**DIRECTIONS FOR THIS TASK**
All entries are to be repeated exactly as shown below.

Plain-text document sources
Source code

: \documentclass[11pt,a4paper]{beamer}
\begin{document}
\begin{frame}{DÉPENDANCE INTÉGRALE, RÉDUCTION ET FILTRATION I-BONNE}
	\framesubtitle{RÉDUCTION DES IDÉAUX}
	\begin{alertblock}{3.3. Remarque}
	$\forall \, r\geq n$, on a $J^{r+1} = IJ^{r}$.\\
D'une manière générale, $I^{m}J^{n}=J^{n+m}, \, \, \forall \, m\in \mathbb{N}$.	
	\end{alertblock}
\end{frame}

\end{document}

**EXERCISE ANSWER**
Source code

: \documentclass[11pt,a4paper]{beamer}
\begin{document}
\begin{frame}{DÉPENDANCE INTÉGRALE, RÉDUCTION ET FILTRATION I-BONNE}
	\framesubtitle{RÉDUCTION DES IDÉAUX}
	\begin{alertblock}{3.3. Remarque}
	$\forall \, r\geq n$, on a $J^{r+1} = IJ^{r}$.\\
D'une manière générale, $I^{m}J^{n}=J^{n+m}, \, \, \forall \, m\in \mathbb{N}$.	
	\end{alertblock}
\end{frame}

\end{document}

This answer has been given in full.